This paper systematically investigates blockchain address poisoning attacks—where adversaries generate decoy addresses highly similar to users’ historical interaction addresses to induce erroneous fund transfers. Through large-scale on-chain measurement (covering 270 million attack attempts), multi-dimensional behavioral analysis, and cross-chain tracing, the study quantifies this threat for the first time: confirming 6,633 distinct attacks affecting 17 million victims and causing over $83.8 million in losses. Methodologically, it introduces a novel GPU-computational-capacity inference model and an enhanced address clustering technique to uncover large-scale, GPU-accelerated, organized address generation. It further identifies coordinated cross-chain attack patterns. Based on empirical findings, the work proposes a deployable frontend address verification protocol and wallet UI defense mechanisms. Collectively, this constitutes the first end-to-end analytical framework for address poisoning attacks and defenses, bridging measurement, root-cause analysis, and practical mitigation in blockchain security.

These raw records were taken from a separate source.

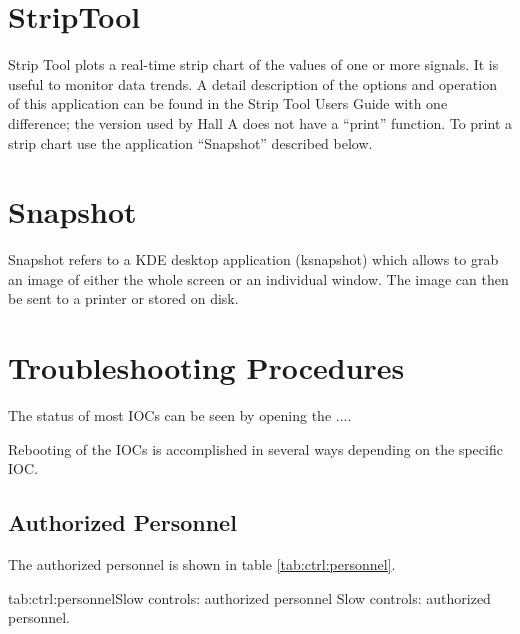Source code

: {{\section{StripTool}
Strip Tool plots a real-time strip chart of the values of one or more signals.
It is useful to monitor data trends.
A detail description of the options and operation
of this application can be found in the Strip Tool Users
Guide
with one difference; the version used by Hall A does not have a ``print'' function.
To print a strip chart use the application ``Snapshot'' described below.

\section{Snapshot}
Snapshot refers to a KDE desktop application (ksnapshot) which allows to grab an image
of either the whole
screen or an individual window. The image can then be sent to a printer or stored on disk.

\section{Troubleshooting Procedures}
The status of most IOCs can be seen
by opening the ....

Rebooting of the IOCs is accomplished in several ways
depending on the specific IOC. 
} %

\infolevltone{\newpage}
\begin{safetyen}{10}{15}
\subsection{Authorized  Personnel} 
\end{safetyen}
The authorized personnel is shown in table \ref{tab:ctrl:personnel}.
\begin{namestab}{tab:ctrl:personnel}{Slow controls: authorized personnel}{%
      Slow controls: authorized personnel.}
  \KenLivingston{}
\end{namestab}


}

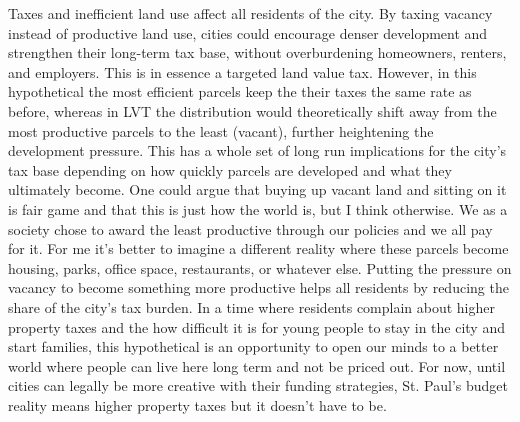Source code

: \documentclass[12pt]{article}
\begin{document}
Taxes and inefficient land use affect all residents of the city. By taxing vacancy instead of productive land use, cities could encourage denser development and strengthen their long-term tax base, without overburdening homeowners, renters, and employers. This is in essence a targeted land value tax. However, in this hypothetical the most efficient parcels keep the their taxes the same rate as before, whereas in LVT the distribution would theoretically shift away from the most productive parcels to the least (vacant), further heightening the development pressure. This has a whole set of long run implications for the city's tax base depending on how quickly parcels are developed and what they ultimately become. One could argue that buying up vacant land and sitting on it is fair game and that this is just how the world is, but I think otherwise. We as a society chose to award the least productive through our policies and we all pay for it. For me it's better to imagine a different reality where these parcels become housing, parks, office space, restaurants, or whatever else. Putting the pressure on vacancy to become something more productive helps all residents by reducing the share of the city's tax burden. In a time where residents complain about higher property taxes and the how difficult it is for young people to stay in the city and start families, this hypothetical is an opportunity to open our minds to a better world where people can live here long term and not be priced out. For now, until cities can legally be more creative with their funding strategies, St. Paul’s budget reality means higher property taxes but it doesn't have to be. 
\end{document}

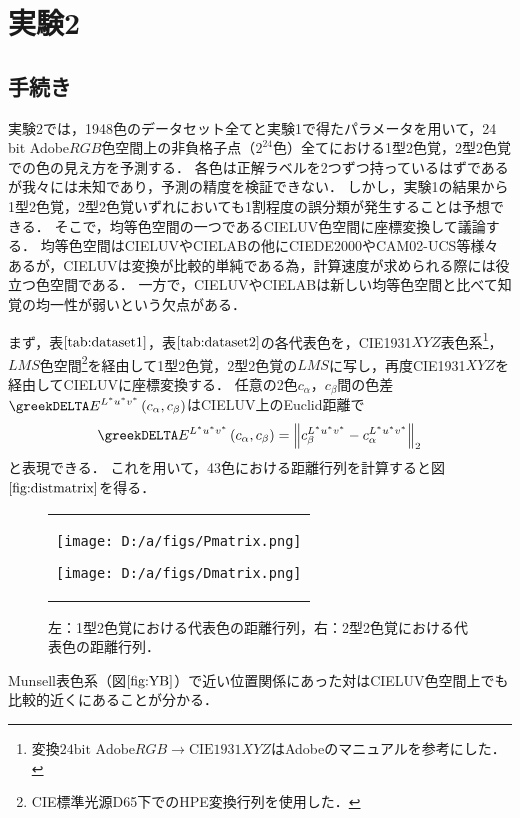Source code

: \documentclass[uplatex,paper=a4,fontsize=4.0truemm,jafontsize=4.0truemm,head_space=30.0truemm,foot_space=30.0truemm,baselineskip=8.0truemm,line_length=40zw,gutter=25.0truemm,oneside,openany,fleqn,hanging_panctuation,open_bracket_pos=nibu_tentsuki,dvipdfmx,jis2004,book,titlepage]{jlreq}
\theoremstyle{mystyle}
\newcommand{\captiondot}[1]{\caption{#1．}}
\newcommand{\mathdisplaystyle}[1]{\(\displaystyle{#1}\)}
\newcommand{\Reference}[1]{\mathdisplaystyle{\ref{#1}}}
\newcommand{\parentheses}[1]{\left(#1\right)}
\newcommand{\norm}[2]{{\left\lVert#1\right\rVert}_{#2}}
\begin{document}
		\section{実験2}
			\subsection{手続き}
				実験2では，1948色のデータセット全てと実験1で得たパラメータを用いて，24 bit Adobe\mathdisplaystyle{RGB}色空間上の非負格子点（\mathdisplaystyle{2^{24}}色）全てにおける1型2色覚，2型2色覚での色の見え方を予測する．
				各色は正解ラベルを2つずつ持っているはずであるが我々には未知であり，予測の精度を検証できない．
				しかし，実験1の結果から1型2色覚，2型2色覚いずれにおいても1割程度の誤分類が発生することは予想できる．
				そこで，均等色空間の一つであるCIELUV色空間に座標変換して議論する．
				均等色空間はCIELUVやCIELABの他にCIEDE2000やCAM02-UCS等様々ある\cite{Yaguchi2017b}が，CIELUVは変換が比較的単純である為，計算速度が求められる際には役立つ色空間である．
				一方で，CIELUVやCIELABは新しい均等色空間と比べて知覚の均一性が弱いという欠点がある\cite[p.~10]{Robertson1977}．

				まず，表\Reference{tab:dataset1}，表\Reference{tab:dataset2}の各代表色を，CIE1931\mathdisplaystyle{XYZ}表色系\footnote{変換\mathdisplaystyle{\textrm{24bit Adobe}RGB\to\textrm{CIE1931}XYZ}はAdobe\textregistered のマニュアル\cite{Adobe2005}を参考にした．}，\mathdisplaystyle{LMS}色空間\footnote{CIE標準光源D65下でのHPE変換行列を使用した．}を経由して1型2色覚，2型2色覚の\mathdisplaystyle{LMS}に写し，再度CIE1931\mathdisplaystyle{XYZ}を経由してCIELUVに座標変換する．
				任意の2色\mathdisplaystyle{c_\alpha}，\mathdisplaystyle{c_\beta}間の色差\mathdisplaystyle{\greekDELTA E^{L^\ast u^\ast v^\ast}\parentheses{c_\alpha,c_\beta}}はCIELUV上のEuclid距離で
				\begin{equation*}
					\greekDELTA E^{L^\ast u^\ast v^\ast}\parentheses{c_\alpha,c_\beta}=\norm{c_\beta^{L^\ast u^\ast v^\ast}-c_\alpha^{L^\ast u^\ast v^\ast}}{2}
				\end{equation*}
				と表現できる．
				これを用いて，43色における距離行列を計算すると図\Reference{fig:distmatrix}を得る．
				\begin{figure}[tbp]
					\centering
					\begin{tabular}{c}
						\begin{minipage}{0.5\linewidth}
							\centering
							\texttt{[image: D:/a/figs/Pmatrix.png]}
						\end{minipage}
						\begin{minipage}{0.5\linewidth}
							\centering
							\texttt{[image: D:/a/figs/Dmatrix.png]}
						\end{minipage}
					\end{tabular}
					\captiondot{左：1型2色覚における代表色の距離行列，右：2型2色覚における代表色の距離行列}\label{fig:distmatrix}
				\end{figure}
				Munsell表色系（図\Reference{fig:YB}）で近い位置関係にあった対はCIELUV色空間上でも比較的近くにあることが分かる．
\end{document}
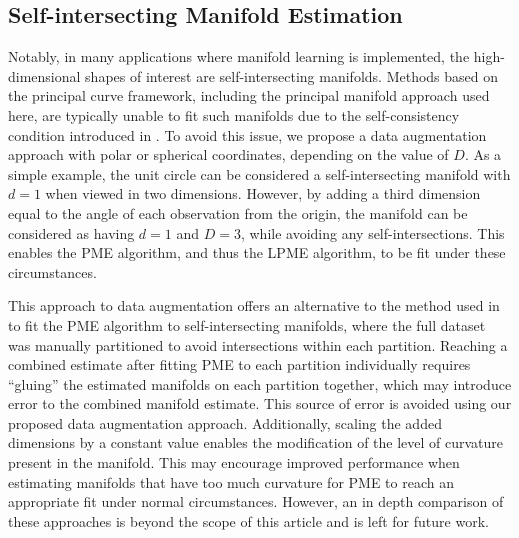 \documentclass[11pt,reqno]{article}
\theoremstyle{definition}
\begin{document}
\subsection{Self-intersecting Manifold Estimation}\label{ss:selfInt}

Notably, in many applications where manifold learning is implemented, the high-dimensional shapes of interest are self-intersecting manifolds. Methods based on the principal curve framework, including the principal manifold approach used here, are typically unable to fit such manifolds due to the self-consistency condition introduced in \cite{hastiePrincipalCurves1989}. To avoid this issue, we propose a data augmentation approach with polar or spherical coordinates, depending on the value of $D$. As a simple example, the unit circle can be considered a self-intersecting manifold with $d = 1$ when viewed in two dimensions. However, by adding a third dimension equal to the angle of each observation from the origin, the manifold can be considered as having $d = 1$ and $D = 3$, while avoiding any self-intersections. This enables the PME algorithm, and thus the LPME algorithm, to be fit under these circumstances.


This approach to data augmentation offers an alternative to the method used in \cite{mengPrincipalManifoldEstimation2021} to fit the PME algorithm to self-intersecting manifolds, where the full dataset was manually partitioned to avoid intersections within each partition. Reaching a combined estimate after fitting PME to each partition individually requires ``gluing'' the estimated manifolds on each partition together, which may introduce error to the combined manifold estimate. This source of error is avoided using our proposed data augmentation approach. Additionally, scaling the added dimensions by a constant value enables the modification of the level of curvature present in the manifold. This may encourage improved performance when estimating manifolds that have too much curvature for PME to reach an appropriate fit under normal circumstances. However, an in depth comparison of these approaches is beyond the scope of this article and is left for future work.
\end{document}
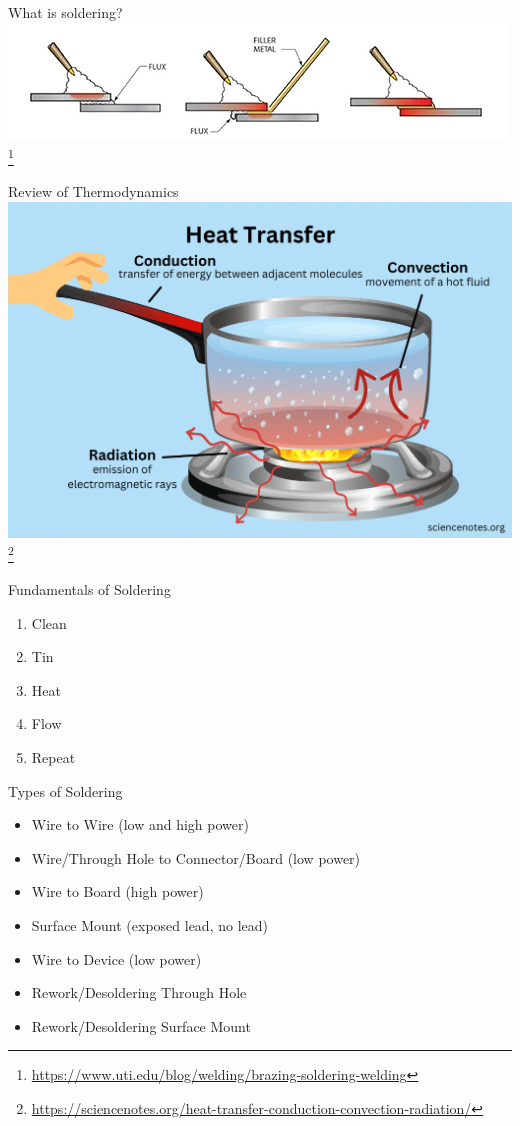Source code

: \documentclass[aspectratio=169]{beamer}
\begin{document}
\begin{frame}{What is soldering?}
    \centering
    \includegraphics[width=0.8\linewidth]{soldering_brazing_welding.png} \footnote{\url{https://www.uti.edu/blog/welding/brazing-soldering-welding}}
\end{frame}
\begin{frame}{Review of Thermodynamics}
    \centering
    \includegraphics[height=0.8\textheight]{types_of_heat_transfer.png} \footnote{\url{https://sciencenotes.org/heat-transfer-conduction-convection-radiation/}}
\end{frame}
\begin{frame}{Fundamentals of Soldering}
    \begin{enumerate}
        \item Clean
        \item Tin
        \item Heat
        \item Flow
        \item Repeat
    \end{enumerate}
\end{frame}
\begin{frame}{Types of Soldering}
    \begin{itemize}
        \item Wire to Wire (low and high power)
        \item Wire/Through Hole to Connector/Board (low power)
        \item Wire to Board (high power)
        \item Surface Mount (exposed lead, no lead)
        \item Wire to Device (low power)
        \item Rework/Desoldering Through Hole
        \item Rework/Desoldering Surface Mount
    \end{itemize}
\end{frame}
\end{document}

In many blockchains, e.g., Ethereum, Binance Smart Chain (BSC), the primary representation used for wallet addresses is a hardly memorable 40-digit hexadecimal string. As a result, users often select addresses from their recent transaction history, which enables blockchain address poisoning. The adversary first generates lookalike addresses similar to one with which the victim has previously interacted, and then engages with the victim to ``poison'' their transaction history. The goal is to have the victim mistakenly send tokens to the lookalike address, as opposed to the intended recipient. Compared to contemporary studies, this paper provides four notable contributions. First, we develop a detection system and perform measurements over two years on Ethereum and BSC. We identify 13 times the number of attack attempts reported previously -- totaling 270M on-chain attacks targeting 17M victims. 6,633 incidents have caused at least 83.8M USD in losses, which makes blockchain address poisoning one of the largest cryptocurrency phishing schemes observed in the wild. Second, we analyze a few large attack entities using improved clustering techniques, and model attacker profitability and competition. Third, we reveal attack strategies -- targeted populations, success conditions (address similarity, timing), and cross-chain attacks. Fourth, we mathematically define and simulate the lookalike address-generation process across various software- and hardware-based implementations, and identify a large-scale attacker group that appears to use GPUs. We also discuss defensive countermeasures.